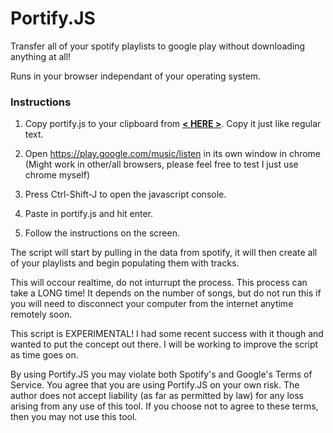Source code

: # Portify.JS

Transfer all of your spotify playlists to google play without downloading anything at all!

Runs in your browser independant of your operating system.

### Instructions

1. Copy portify.js to your clipboard from  **[< HERE >](https://raw.githubusercontent.com/jordam/Portify.JS/master/portify.js)**. Copy it just like regular text.

2. Open https://play.google.com/music/listen in its own window in chrome (Might work in other/all browsers, please feel free to test I just use chrome myself)

3. Press Ctrl-Shift-J to open the javascript console. 

4. Paste in portify.js and hit enter. 

5. Follow the instructions on the screen.

The script will start by pulling in the data from spotify, it will then create all of your playlists and begin populating them with tracks.

This will occour realtime, do not inturrupt the process. This process can take a LONG time! It depends on the number of songs, but do not run this if you will need to disconnect your computer from the internet anytime remotely soon.

This script is EXPERIMENTAL! I had some recent success with it though and wanted to put the concept out there. I will be working to improve the script as time goes on.

By using Portify.JS you may violate both Spotify's and Google's Terms of Service. You agree that you are using Portify.JS on your own risk. The author does not accept liability (as far as permitted by law) for any loss arising from any use of this tool. If you choose not to agree to these terms, then you may not use this tool.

> [Problem description]: How many lines in the records above contain the string "https"? State the number and nothing more.

> [Output for this exercise]: 2